“Sanat, güzelliğin ifadesidir.” Atatürk
Ankara Kalesi yakınındayız. Ankara’nın tarihi dokusunu yansıtan eski bir yerleşim yerinde.
Yaz günlerinin habercisi bir gün yaşıyoruz. Pırıl pırıl parlayan güneş içimizi ısıtıyor...
Amaaaa siyasetin tozlu, boz bulanık bulutlarının gökyüzünü sardığı, yüreğimizin yandığı günlerden birindeyiz! Kirlenmiş siyasetin sarmalında üzgün, yaşama tutunmaya çalışıyoruz. Bir umut arıyoruz! Kentimizde ve ülkemizdeki kara bulutların arasından doğacak bir güneş bekliyoruz. Özlediğimiz güzel günlerin güneşini...
Sanatta arayacağız güneşi bugün.
Toplumsal, kişisel, unutmak istediğimiz her ne varsa ruhumuzu örseleyen… Ayrılıklar, acılar, kavgalar, kırgınlıklar, kirlenmişlikler…Yüreğimizde çöreklenenlerden uzaklaşmak için… Sanata sığınacak, ruhumuzu onaran kollarında mutlanmak için sanat güneşinin ardından yolculuğa çıkacağız.
Sanat da bu değil midir? Büyük sanatçı veriyor yanıtı:
“Yaşam, kimi zaman ruhunuzu yorar ve ezer. Bu durumlarda sanat ruhunuzu güçlendirir.” Stella Adler
Resim sanatının renklerinde gezinecek, ruhumuzu güçlendireceğiz! Dünyamızı sanatla güzelleştireceğiz...
Tarihi bir konakta açılan resim sergisine gideceğiz birlikte.
“Biz” Olmadan Asla!
Ne de güzeldir “biz” olmak değil mi? Eşinizle, sevdiğinizle, arkadaşınızla birbirinizi düşünmek, bir olmak, biz olmak, “Biz” olmadan asla!” diyebilmek…
“Biz” olup birbirinizi eleştirebilmek ise ayrı bir güzelliktir. Sanatçıysanız, yaratıyorsanız olmazsa olmazınızdır eleştirmek ve eleştirilmek. Eleştiriyi sevgiyle yoğurabilmenin içtenliğini yakalayabilmek... O güzelliği başarabilmek…
Eleştiriyi “biz” kalarak, sevgiyle hoş görebilenlerden söz ediyorum. “Var mı böyle sanatçı? Kimlerden söz ediyorsunuz!” der gibisiniz? Olmaz olur mu?
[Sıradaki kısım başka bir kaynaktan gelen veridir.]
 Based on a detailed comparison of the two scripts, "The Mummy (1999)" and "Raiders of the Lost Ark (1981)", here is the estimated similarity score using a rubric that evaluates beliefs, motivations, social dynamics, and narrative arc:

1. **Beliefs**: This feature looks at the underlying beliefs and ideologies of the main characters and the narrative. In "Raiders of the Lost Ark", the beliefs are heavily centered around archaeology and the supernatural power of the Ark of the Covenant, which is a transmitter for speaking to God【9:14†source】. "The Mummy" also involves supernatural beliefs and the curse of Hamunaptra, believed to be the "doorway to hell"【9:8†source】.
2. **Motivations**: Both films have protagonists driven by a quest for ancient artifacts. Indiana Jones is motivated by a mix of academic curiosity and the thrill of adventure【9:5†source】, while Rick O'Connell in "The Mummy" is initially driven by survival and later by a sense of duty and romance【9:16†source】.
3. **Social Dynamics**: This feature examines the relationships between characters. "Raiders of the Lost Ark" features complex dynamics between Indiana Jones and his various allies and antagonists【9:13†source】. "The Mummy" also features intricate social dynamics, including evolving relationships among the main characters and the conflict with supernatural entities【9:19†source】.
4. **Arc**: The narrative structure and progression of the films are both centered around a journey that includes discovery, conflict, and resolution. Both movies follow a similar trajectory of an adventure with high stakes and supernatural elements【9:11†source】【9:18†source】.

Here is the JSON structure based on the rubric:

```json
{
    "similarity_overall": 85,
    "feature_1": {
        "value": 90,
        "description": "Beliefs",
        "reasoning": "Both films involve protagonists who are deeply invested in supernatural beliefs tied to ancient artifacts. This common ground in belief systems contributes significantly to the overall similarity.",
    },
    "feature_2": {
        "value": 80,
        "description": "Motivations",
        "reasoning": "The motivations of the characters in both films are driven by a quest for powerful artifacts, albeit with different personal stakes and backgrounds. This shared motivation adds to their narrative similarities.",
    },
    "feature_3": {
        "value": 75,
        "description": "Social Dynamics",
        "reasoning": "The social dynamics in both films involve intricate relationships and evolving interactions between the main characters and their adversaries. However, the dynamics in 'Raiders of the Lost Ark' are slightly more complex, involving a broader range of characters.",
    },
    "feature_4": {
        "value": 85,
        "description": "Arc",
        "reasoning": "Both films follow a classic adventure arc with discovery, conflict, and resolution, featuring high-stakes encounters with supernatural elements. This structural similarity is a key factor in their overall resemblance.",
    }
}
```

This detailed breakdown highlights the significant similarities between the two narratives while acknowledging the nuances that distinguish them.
“BİZ” olabilmiş sanatçı bir çift Muhteber - Yusuf Demirtaş.
Aynı okulda okumuş aynı öğretmenlerden ders almış iki sanatçı. Aynı yolun yolcularının gönülleri de bir oluverince yaşamlarını birleştirirler. Sırt sırta, el ele verir, sanat evreninde birbirinden güç alır, çalışır, yaratırlar. Yorulmadan, dinlenmeden… Okulu eve taşır, birbirinin öğretmeni, öğrencisi, kıyasıya da eleştirmeni olurlar. Biz kalabilerek!
BİZ OLMAK! 2018’de birlikte açtıkları serginin adıydı. Tablolarıyla ‘Biz’ olduklarını yaşatıyorlardı sanatseverlere.
SENEYE (2023) DÜĞÜNÜMÜZ VAR! “2022 Yılında yine Ankara’da açılan; sanat soluduğum her şeyi unutuverdiğim bir serginin adıydı. Mutlu evliliklerinin 50. Yılına gönderme yaparak bu adı vermişlerdi.
İşte bu sanatçı çiftin konuğu olacağız bugün. Yine ortak açtıkları ama adını koymadıkları bu sergide; Muhteber’in resimlerini, Yusuf’un gravürlerini gezeceğiz.
Çalışmalarını kendi atölyelerinde sürdüren sanatçımız Muhteber; yeteneğinden habersiz çizim yapmaya ilkokulda başlasa da ilk resim eğitimini, 1965’de Beşikdüzü Kız İlköğretmen Okulu’nda alır. Bu okulda; yeteneği ve çalışkanlığıyla resim öğretmeninin dikkatini çeker. Sanat ağırlıklı bir okula gitmesi için yüreklendiren de odur.
1968’de, İstanbul İlköğretmen Okulu Resim Semineri’ne girer. Seçkin sanatçı öğretmenlerin zorlu sınavını başararak.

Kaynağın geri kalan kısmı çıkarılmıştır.